**Problem details**. Give again, word for word, the lines below that run from the line with "- [] 0개 일치하는 경우 '낫싱'" through the line with "in your script". Drop the pictures.

**Recorded information**.

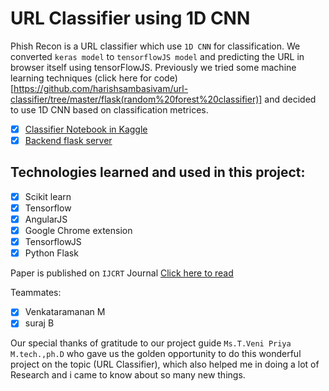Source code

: # URL Classifier using 1D CNN

Phish Recon is a URL classifier which use `1D CNN` for classification. We converted `keras model` to `tensorflowJS model` and predicting the URL in browser itself using tensorFlowJS.
Previously we tried some machine learning techniques (click here for code)[https://github.com/harishsambasivam/url-classifier/tree/master/flask(random%20forest%20classifier)] and decided to use 1D CNN based on classification metrices.

- [x] [Classifier Notebook in Kaggle](https://www.kaggle.com1cnn-url-classification)
- [x] [Backend flask server](https://www.kaggle.comurl-classifier-backend)

## Technologies learned and used in this project:
- [x] Scikit learn
- [x] Tensorflow
- [x] AngularJS
- [x] Google Chrome extension
- [x] TensorflowJS
- [x] Python Flask

Paper is published on  `IJCRT` Journal [Click here to read](https://github.com/harishsambasivam/url-classifier/blob/master/IJCRT2009235.pdf)

Teammates:
-[x] Venkataramanan M
-[x] suraj B

Our special thanks of gratitude to our project guide `Ms.T.Veni Priya M.tech.,ph.D` who gave us the golden opportunity to do this wonderful project on the topic (URL Classifier), which also helped me in doing a lot of Research and i came to know about so many new things.

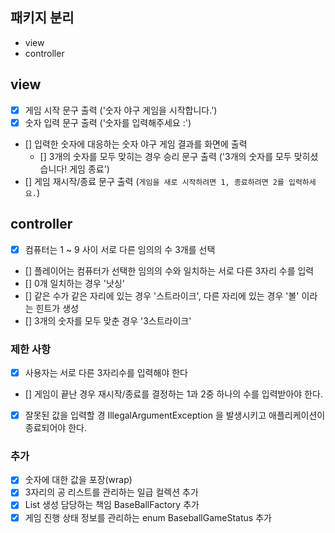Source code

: ## 패키지 분리
- view
- controller


## view
- [x] 게임 시작 문구 출력 ('숫자 야구 게임을 시작합니다.')
- [X] 숫자 입력 문구 출력 ('숫자를 입력해주세요 :')
- [] 입력한 숫자에 대응하는 숫자 야구 게임 결과를 화면에 출력
  - [] 3개의 숫자를 모두 맞히는 경우 승리 문구 출력 ('3개의 숫자를 모두 맞히셨습니다! 게임 종료')
- [] 게임 재시작/종료 문구 출력 (`게임을 새로 시작하려면 1, 종료하려면 2를 입력하세요.`)

## controller
- [x] 컴퓨터는 1 ~ 9 사이 서로 다른 임의의 수 3개를 선택
- [] 플레이어는 컴퓨터가 선택한 임의의 수와 일치하는 서로 다른 3자리 수를 입력
- [] 0개 일치하는 경우 '낫싱'
- [] 같은 수가 같은 자리에 있는 경우 '스트라이크', 다른 자리에 있는 경우 '볼' 이라는 힌트가 생성
- [] 3개의 숫자를 모두 맞춘 경우 '3스트라이크'

### 제한 사항

- [x] 사용자는 서로 다른 3자리수를 입력해야 한다
- [] 게임이 끝난 경우 재시작/종료를 결정하는 1과 2중 하나의 수를 입력받아야 한다.
- [x] 잘못된 값을 입력할 경 IllegalArgumentException 을 발생시키고 애플리케이션이 종료되어야 한다.

### 추가
- [x] 숫자에 대한 값을 포장(wrap)
- [x] 3자리의 공 리스트를 관리하는 일급 컬렉션 추가
- [x] List<BaseBall> 생성 담당하는 책임 BaseBallFactory 추가
- [x] 게임 진행 상태 정보를 관리하는 enum BaseballGameStatus 추가
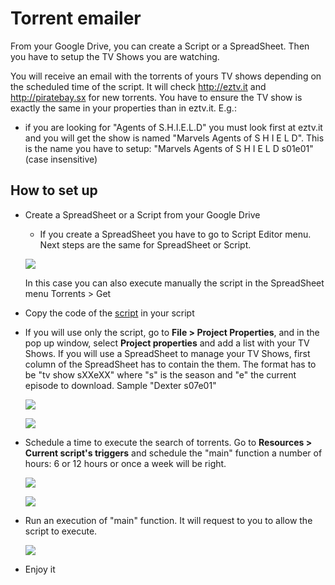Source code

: Torrent emailer
================

From your Google Drive, you can create a Script or a SpreadSheet. Then you have to setup the TV Shows you are watching.

You will receive an email with the torrents of yours TV shows depending on the scheduled time of the script. It will check http://eztv.it and http://piratebay.sx for new torrents. You have to ensure the TV show is exactly the same in your properties than in eztv.it. E.g.:

* if you are looking for "Agents of S.H.I.E.L.D" you must look first at eztv.it and you will get the show is named "Marvels Agents of S H I E L D". This is the name you have to setup: "Marvels Agents of S H I E L D s01e01" (case insensitive)

How to set up
--------------

*	Create a SpreadSheet or a Script from your Google Drive

	- If you create a SpreadSheet you have to go to Script Editor menu. Next steps are the same for SpreadSheet or Script. 

	[<img src="https://raw.github.com/davidayalas/torrent-emailer/master/samples/spreadsheet-script.png">](https://raw.github.com/davidayalas/torrent-emailer/master/samples/spreadsheet-script.png)

	In this case you can also execute manually the script in the SpreadSheet menu Torrents > Get

*	Copy the code of the [script](https://raw.github.com/davidayalas/torrent-emailer/master/gas-torrent-emailer.js) in your script

* 	If you will use only the script, go to **File > Project Properties**, and in the pop up window, select **Project properties** and add a list with your TV Shows. If you will use a SpreadSheet to manage your TV Shows, first column of the SpreadSheet has to contain the them. The format has to be "tv show sXXeXX" where "s" is the season and "e" the current episode to download. Sample "Dexter s07e01"

	[<img src="https://raw.github.com/davidayalas/torrent-emailer/master/samples/project-properties.png">](https://raw.github.com/davidayalas/torrent-emailer/master/samples/project-properties.png)

	[<img src="https://raw.github.com/davidayalas/torrent-emailer/master/samples/project-properties-2.png">](https://raw.github.com/davidayalas/torrent-emailer/master/samples/project-properties-2.png)

*	Schedule a time to execute the search of torrents. Go to **Resources > Current script's triggers** and schedule the "main" function a number of hours: 6 or 12 hours or once a week will be right.

	[<img src="https://raw.github.com/davidayalas/torrent-emailer/master/samples/scheduler-1.png">](https://raw.github.com/davidayalas/torrent-emailer/master/samples/scheduler-1.png)

	[<img src="https://raw.github.com/davidayalas/torrent-emailer/master/samples/scheduler-2.png">](https://raw.github.com/davidayalas/torrent-emailer/master/samples/scheduler-2.png)

*   Run an execution of "main" function. It will request to you to allow the script to execute.

	[<img src="https://raw.github.com/davidayalas/torrent-emailer/master/samples/run.png">](https://raw.github.com/davidayalas/torrent-emailer/master/samples/run.png)

*	Enjoy it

**Task result**.
- [] 0개 일치하는 경우 '낫싱'
- [] 같은 수가 같은 자리에 있는 경우 '스트라이크', 다른 자리에 있는 경우 '볼' 이라는 힌트가 생성
- [] 3개의 숫자를 모두 맞춘 경우 '3스트라이크'

### 제한 사항

- [x] 사용자는 서로 다른 3자리수를 입력해야 한다
- [] 게임이 끝난 경우 재시작/종료를 결정하는 1과 2중 하나의 수를 입력받아야 한다.
- [x] 잘못된 값을 입력할 경 IllegalArgumentException 을 발생시키고 애플리케이션이 종료되어야 한다.

### 추가
- [x] 숫자에 대한 값을 포장(wrap)
- [x] 3자리의 공 리스트를 관리하는 일급 컬렉션 추가
- [x] List<BaseBall> 생성 담당하는 책임 BaseBallFactory 추가
- [x] 게임 진행 상태 정보를 관리하는 enum BaseballGameStatus 추가
Source code

: Torrent emailer
================

From your Google Drive, you can create a Script or a SpreadSheet. Then you have to setup the TV Shows you are watching.

You will receive an email with the torrents of yours TV shows depending on the scheduled time of the script. It will check http://eztv.it and http://piratebay.sx for new torrents. You have to ensure the TV show is exactly the same in your properties than in eztv.it. E.g.:

* if you are looking for "Agents of S.H.I.E.L.D" you must look first at eztv.it and you will get the show is named "Marvels Agents of S H I E L D". This is the name you have to setup: "Marvels Agents of S H I E L D s01e01" (case insensitive)

How to set up
--------------

*	Create a SpreadSheet or a Script from your Google Drive

	- If you create a SpreadSheet you have to go to Script Editor menu. Next steps are the same for SpreadSheet or Script. 

	[<img src="https://raw.github.com/davidayalas/torrent-emailer/master/samples/spreadsheet-script.png">](https://raw.github.com/davidayalas/torrent-emailer/master/samples/spreadsheet-script.png)

	In this case you can also execute manually the script in the SpreadSheet menu Torrents > Get

*	Copy the code of the [script](https://raw.github.com/davidayalas/torrent-emailer/master/gas-torrent-emailer.js) in your script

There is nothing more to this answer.